*Assignment:*
Please reproduce verbatim the lines below, from the first through the one with "These and other".

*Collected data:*
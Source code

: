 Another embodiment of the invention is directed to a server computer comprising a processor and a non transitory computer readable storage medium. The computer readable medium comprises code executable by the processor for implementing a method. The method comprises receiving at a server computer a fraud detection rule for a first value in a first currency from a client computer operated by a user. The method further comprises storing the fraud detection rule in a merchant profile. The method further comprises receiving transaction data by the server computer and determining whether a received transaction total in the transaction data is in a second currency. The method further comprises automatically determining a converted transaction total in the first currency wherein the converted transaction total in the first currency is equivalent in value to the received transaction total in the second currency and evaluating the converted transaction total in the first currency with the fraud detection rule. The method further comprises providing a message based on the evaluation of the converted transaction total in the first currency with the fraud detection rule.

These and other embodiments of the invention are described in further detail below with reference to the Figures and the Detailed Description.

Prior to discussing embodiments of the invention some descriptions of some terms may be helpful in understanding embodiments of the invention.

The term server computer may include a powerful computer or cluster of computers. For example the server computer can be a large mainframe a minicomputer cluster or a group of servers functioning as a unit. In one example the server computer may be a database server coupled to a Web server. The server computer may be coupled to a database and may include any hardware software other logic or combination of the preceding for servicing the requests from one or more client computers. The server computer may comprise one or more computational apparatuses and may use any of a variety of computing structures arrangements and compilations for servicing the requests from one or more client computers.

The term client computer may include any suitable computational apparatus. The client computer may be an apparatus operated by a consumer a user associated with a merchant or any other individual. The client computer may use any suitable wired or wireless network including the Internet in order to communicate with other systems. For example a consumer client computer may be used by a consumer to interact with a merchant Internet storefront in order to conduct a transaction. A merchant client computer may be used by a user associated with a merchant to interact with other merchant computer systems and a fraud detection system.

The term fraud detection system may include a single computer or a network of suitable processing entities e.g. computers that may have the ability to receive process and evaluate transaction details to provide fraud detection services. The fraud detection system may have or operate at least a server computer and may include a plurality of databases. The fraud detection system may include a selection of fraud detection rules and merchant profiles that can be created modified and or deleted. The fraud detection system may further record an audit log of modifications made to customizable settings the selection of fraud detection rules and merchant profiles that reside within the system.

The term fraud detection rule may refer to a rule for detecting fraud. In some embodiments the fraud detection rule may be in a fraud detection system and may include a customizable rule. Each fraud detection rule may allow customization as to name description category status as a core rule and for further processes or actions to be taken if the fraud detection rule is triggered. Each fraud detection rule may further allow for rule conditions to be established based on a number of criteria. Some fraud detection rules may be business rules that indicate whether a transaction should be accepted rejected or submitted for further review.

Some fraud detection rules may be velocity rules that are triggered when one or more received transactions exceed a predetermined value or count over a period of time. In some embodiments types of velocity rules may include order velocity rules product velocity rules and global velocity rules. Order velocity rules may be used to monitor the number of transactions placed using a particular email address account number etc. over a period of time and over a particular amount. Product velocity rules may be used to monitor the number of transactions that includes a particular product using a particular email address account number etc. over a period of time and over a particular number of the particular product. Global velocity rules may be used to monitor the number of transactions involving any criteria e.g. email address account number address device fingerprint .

*Answer box:*
Source code

: Another embodiment of the invention is directed to a server computer comprising a processor and a non transitory computer readable storage medium. The computer readable medium comprises code executable by the processor for implementing a method. The method comprises receiving at a server computer a fraud detection rule for a first value in a first currency from a client computer operated by a user. The method further comprises storing the fraud detection rule in a merchant profile. The method further comprises receiving transaction data by the server computer and determining whether a received transaction total in the transaction data is in a second currency. The method further comprises automatically determining a converted transaction total in the first currency wherein the converted transaction total in the first currency is equivalent in value to the received transaction total in the second currency and evaluating the converted transaction total in the first currency with the fraud detection rule. The method further comprises providing a message based on the evaluation of the converted transaction total in the first currency with the fraud detection rule.

These and other embodiments of the invention are described in further detail below with reference to the Figures and the Detailed Description.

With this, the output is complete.